Une fois dans cette pharmacie qui se trouve non loin de la célèbre Ecole Dior, les discussions sont surtout centrées autour des gestes barrières entre les collègues de travail. Lesquels, à leur tour, invitent les clients à se conformer à la règle. « Il n’y a pas de mesures particulières prises pour les pharmacies. C’est pourquoi, nous, les agents, on se lave fréquemment les mains tout en évitant de serrer les mains des clients et les contacts très rapprochés ». Telles sont les seules précautions du moment édictées dans les pharmacies pour éviter les clusters dans ces lieux de travail.
Avec les clients, le protocole tourne autour de la sensibilisation « avec la manière » pour ne pas les apeurer. En cas de symptômes pouvant laisser supposer qu’il s’agit d’un cas de covid, la consigne est d’orienter l’intéressé vers une structure dédiée pour qu’il soit très tôt et très vite pris en charge. Donc, à côté des précautions prises pour les collègues, les pharmaciens et leurs collaborateurs sont également très actifs dans la sensibilisation à l’automédication et à l’orientation des patients présentant des signes de la maladie vers des structures sanitaires pour une meilleure prise en charge.
Avoir confiance à son pharmacien
Notre interlocuteur salue cette approche. Il pense qu’il faut avoir confiance à son pharmacien. « Je crois, dit-il, que le vrai pharmacien, c’est celui qui nous conseille et qui doit être utile dans cette crise sanitaire ». C’est d’ailleurs cela qui doit être la première attitude du pharmacien, selon le président du Syndicat des pharmaciens privés du Sénégal, Dr Assane Diop.

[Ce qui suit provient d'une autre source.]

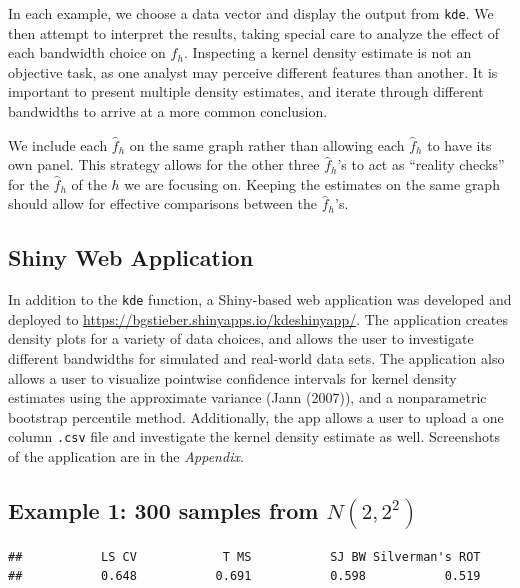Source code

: \documentclass[]{article}
\begin{document}
In each example, we choose a data vector and display the output from
\texttt{kde}. We then attempt to interpret the results, taking special
care to analyze the effect of each bandwidth choice on \(\hat{f}_h\).
Inspecting a kernel density estimate is not an objective task, as one
analyst may perceive different features than another. It is important to
present multiple density estimates, and iterate through different
bandwidths to arrive at a more common conclusion.

We include each \(\hat f_h\) on the same graph rather than allowing each
\(\hat f_h\) to have its own panel. This strategy allows for the other
three \(\hat f_h\)'s to act as ``reality checks'' for the \(\hat f_h\)
of the \(h\) we are focusing on. Keeping the estimates on the same graph
should allow for effective comparisons between the \(\hat f_h\)'s.

\subsection{Shiny Web Application}

In addition to the \texttt{kde} function, a Shiny-based web application
was developed and deployed to
\url{https://bgstieber.shinyapps.io/kdeshinyapp/}. The application
creates density plots for a variety of data choices, and allows the user
to investigate different bandwidths for simulated and real-world data
sets. The application also allows a user to visualize pointwise
confidence intervals for kernel density estimates using the approximate
variance (Jann (2007)), and a nonparametric bootstrap percentile method.
Additionally, the app allows a user to upload a one column \texttt{.csv}
file and investigate the kernel density estimate as well. Screenshots of
the application are in the \emph{Appendix}.

\subsection{Example 1: 300 samples from $N(2, 2^2)$}

\begin{verbatim}
##           LS CV            T MS           SJ BW Silverman's ROT 
##           0.648           0.691           0.598           0.519
\end{verbatim}
\end{document}
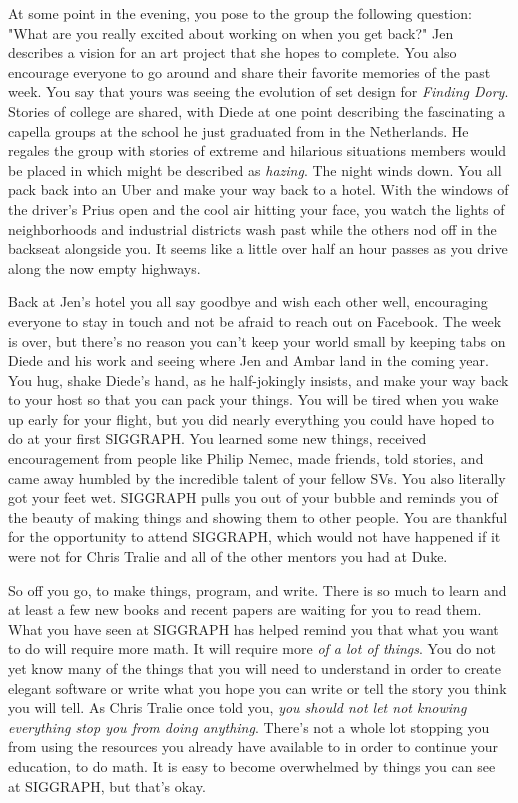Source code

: \documentclass[../main.tex]{subfiles}
\begin{document}
At some point in the evening, you pose to the group the following question: "What are you really excited about working on when you get back?" Jen describes a vision for an art project that she hopes to complete. You also encourage everyone to go around and share their favorite memories of the past week. You say that yours was seeing the evolution of set design for \textit{Finding Dory}. Stories of college are shared, with Diede at one point describing the fascinating a capella groups at the school he just graduated from in the Netherlands. He regales the group with stories of extreme and hilarious situations members would be placed in which might be described as \textit{hazing}. The night winds down. You all pack back into an Uber and make your way back to a hotel. With the windows of the driver's Prius open and the cool air hitting your face, you watch the lights of neighborhoods and industrial districts wash past while the others nod off in the backseat alongside you. It seems like a little over half an hour passes as you drive along the now empty highways.

Back at Jen's hotel you all say goodbye and wish each other well, encouraging everyone to stay in touch and not be afraid to reach out on Facebook. The week is over, but there's no reason you can't keep your world small by keeping tabs on Diede and his work and seeing where Jen and Ambar land in the coming year. You hug, shake Diede's hand, as he half-jokingly insists, and make your way back to your host so that you can pack your things. You will be tired when you wake up early for your flight,  but you did nearly everything you could have hoped to do at your first SIGGRAPH. You learned some new things, received encouragement from people like Philip Nemec, made friends, told stories, and came away humbled by the incredible talent of your fellow SVs. You also literally got your feet wet. SIGGRAPH pulls you out of your bubble and reminds you of the beauty of making things and showing them to other people. You are thankful for the opportunity to attend SIGGRAPH, which would not have happened if it were not for Chris Tralie and all of the other mentors you had at Duke.

So off you go, to make things, program, and write. There is so much to learn and at least a few new books and recent papers are waiting for you to read them. What you have seen at SIGGRAPH has helped remind you that what you want to do will require more math. It will require more \textit{of a lot of things}. You do not yet know many of the things that you will need to understand in order to create elegant software or write what you hope you can write or tell the story you think you will tell. As Chris Tralie once told you, \textit{you should not let not knowing everything stop you from doing anything}. There's not a whole lot stopping you from using the resources you already have available to in order to continue your education, to do math. It is easy to become overwhelmed by things you can see at SIGGRAPH, but that's okay.
\end{document}
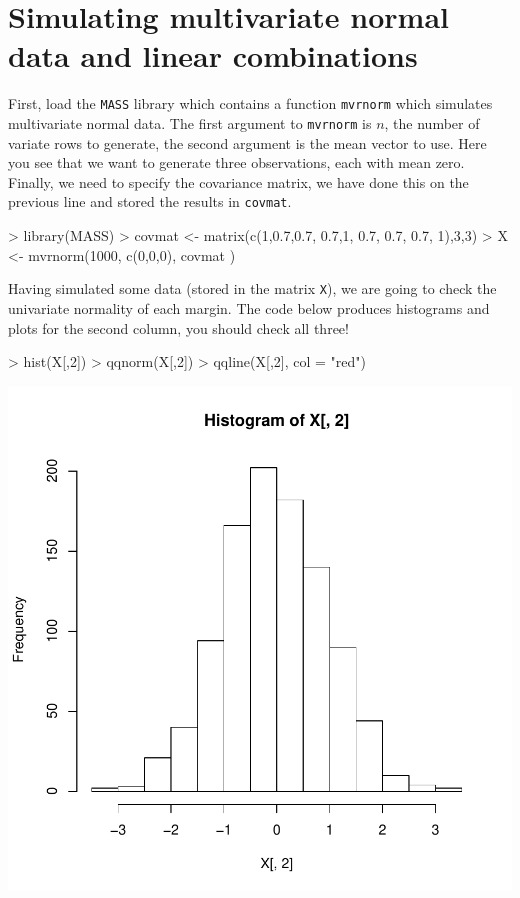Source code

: \documentclass[11pt]{article}
\begin{document}
\section{Simulating multivariate normal data and linear combinations}

First, load the \texttt{MASS} library which contains a function \texttt{mvrnorm} which simulates multivariate normal data.   The first argument to \texttt{mvrnorm} is $n$, the number of variate rows to generate, the second argument is the mean vector to use.   Here you see that we want to generate three observations, each with mean zero.   Finally, we need to specify the covariance matrix, we have done this on the previous line and stored the results in \texttt{covmat}.


\begin{Schunk}
\begin{Sinput}
> library(MASS)
> covmat <- matrix(c(1,0.7,0.7, 0.7,1, 0.7, 0.7, 0.7, 1),3,3)
> X <- mvrnorm(1000, c(0,0,0), covmat )
\end{Sinput}
\end{Schunk}


Having simulated some data (stored in the matrix \texttt{X}), we are going to check the univariate normality of each margin.   The code below produces histograms and plots for the second column, you should check all three!

\begin{Schunk}
\begin{Sinput}
> hist(X[,2])
> qqnorm(X[,2])
> qqline(X[,2], col = "red")
\end{Sinput}
\end{Schunk}
\includegraphics{STAT3401Week1EDALab-uvnorm}
\end{document}
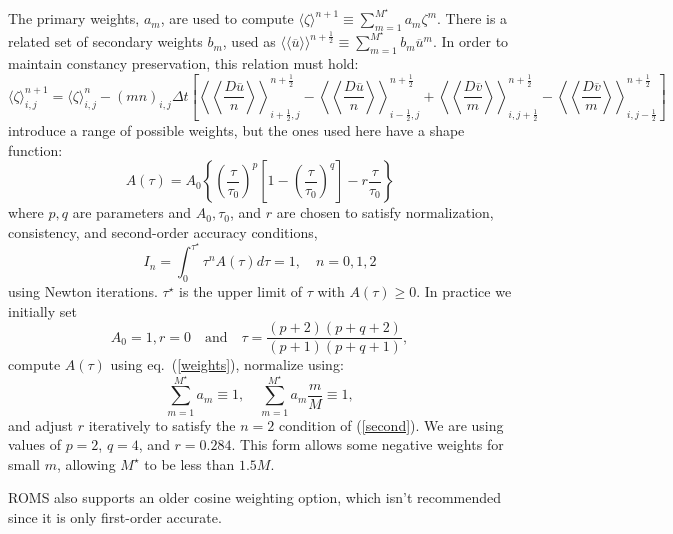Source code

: The primary weights, $a_m$, are used to compute $\langle \zeta
\rangle^{n+1} \equiv \sum_{m=1}^{M^\star} a_m \zeta^m$. There is a
related set of secondary weights $b_m$, used as $\langle \! \langle
\overline{u} \rangle \! \rangle^{n+\frac{1}{2}} \equiv \sum_{m=1}^{M^\star} b_m
\overline{u}^m$. In order to maintain constancy preservation, this
relation must hold:
\begin{equation}
  \langle \zeta \rangle_{i,j}^{n+1} = \langle \zeta \rangle_{i,j}^n -
  (mn)_{i,j} \Delta t \left[ \left\langle \!\! \left\langle
  \frac{D\overline u}{n} \right\rangle \!\!
  \right\rangle_{i+\frac{1}{2},j}^{n+\frac{1}{2}}
  - \left\langle \!\! \left\langle \frac{D\overline u}{n} \right\rangle
  \!\! \right\rangle_{i-\frac{1}{2},j}^{n+\frac{1}{2}} +
  \left\langle \!\! \left\langle
  \frac{D\overline v}{m} \right\rangle \!\!
  \right\rangle_{i,j+\frac{1}{2}}^{n+\frac{1}{2}}
  - \left\langle \!\! \left\langle \frac{D\overline v}{m} \right\rangle
  \!\! \right\rangle_{i,j-\frac{1}{2}}^{n+\frac{1}{2}} \right]
\label{zeta3}
\end{equation}
\citet{SS2005} introduce a range of
possible weights, but the ones used here have a shape function:
\begin{equation}
   A(\tau) = A_0 \left\{ \left( \frac{\tau}{\tau_0} \right)^p \left[ 1-
   \left(\frac{\tau}{\tau_0} \right)^q \right] - r \frac{\tau}{\tau_0}
   \right\}
\label{weights}
\end{equation}
where $p, q$ are parameters and $A_0, \tau_0$, and $r$ are chosen to
satisfy normalization, consistency, and second-order accuracy
conditions,
\begin{equation}
   I_n = \int_0^{\tau^\star} \tau^n A(\tau) d \tau = 1, \quad n=0,1,2
\label{second}
\end{equation}
using Newton iterations. $\tau^\star$ is the upper limit of $\tau$
with $A(\tau) \geq 0$. In practice we initially set
$$
  A_0 = 1, r = 0 \quad \mbox{and} \quad
  \tau = \frac{(p+2)(p+q+2)}{(p+1)(p+q+1)},
$$
compute $A(\tau)$ using eq.~(\ref{weights}), normalize using:
\begin{equation}
   \sum_{m=1}^{M^\star} a_m \equiv 1, \quad
   \sum_{m=1}^{M^\star} a_m\frac{m}{M} \equiv 1,
\end{equation}
and adjust $r$ iteratively to satisfy the $n=2$ condition of
(\ref{second}). We are using values of $p=2$, $q=4$, and $r=0.284$.
This form allows some negative weights for small $m$, allowing
$M^\star$ to be less than $1.5M$.

ROMS also supports an older cosine weighting option, which isn't
recommended since it is only first-order accurate.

Face à un patient suspect de covid-19, ce docteur en pharmacie explique que « d’abord, on essaye d’identifier les symptômes dans les cas où nous suspectons la Covid, on rassure le patient, lui explique puis l’oriente dans une structure de santé pour se dépister et se prendre en charge ».
A l’ère de la Covid qui nécessite un parcours de soins allant du test à la prise en charge jusqu’à la pharmacie, l’intervention du pharmacien est primordiale. Elle peut renforcer aujourd’hui la cohésion avec l’hôpital pour permettre de gagner en qualité de soins. Surtout au moment où l’accès aux soins est difficile pour le patient.
Le pharmacien étant un maillon de la chaine des volets diagnostic et thérapeutique, ne devrait-on pas aujourd’hui aller vers l’élargissement des tests de diagnostic rapide (Tdr) jusqu’aux officines pour arriver à freiner la propagation du virus ? Les pharmaciens plaident pour la publication d’un « protocole uniforme et unifié suivi par tout le monde » pour que chaque pharmacien, devant un cas suspect de covid-19, puisse savoir quelle conduite tenir.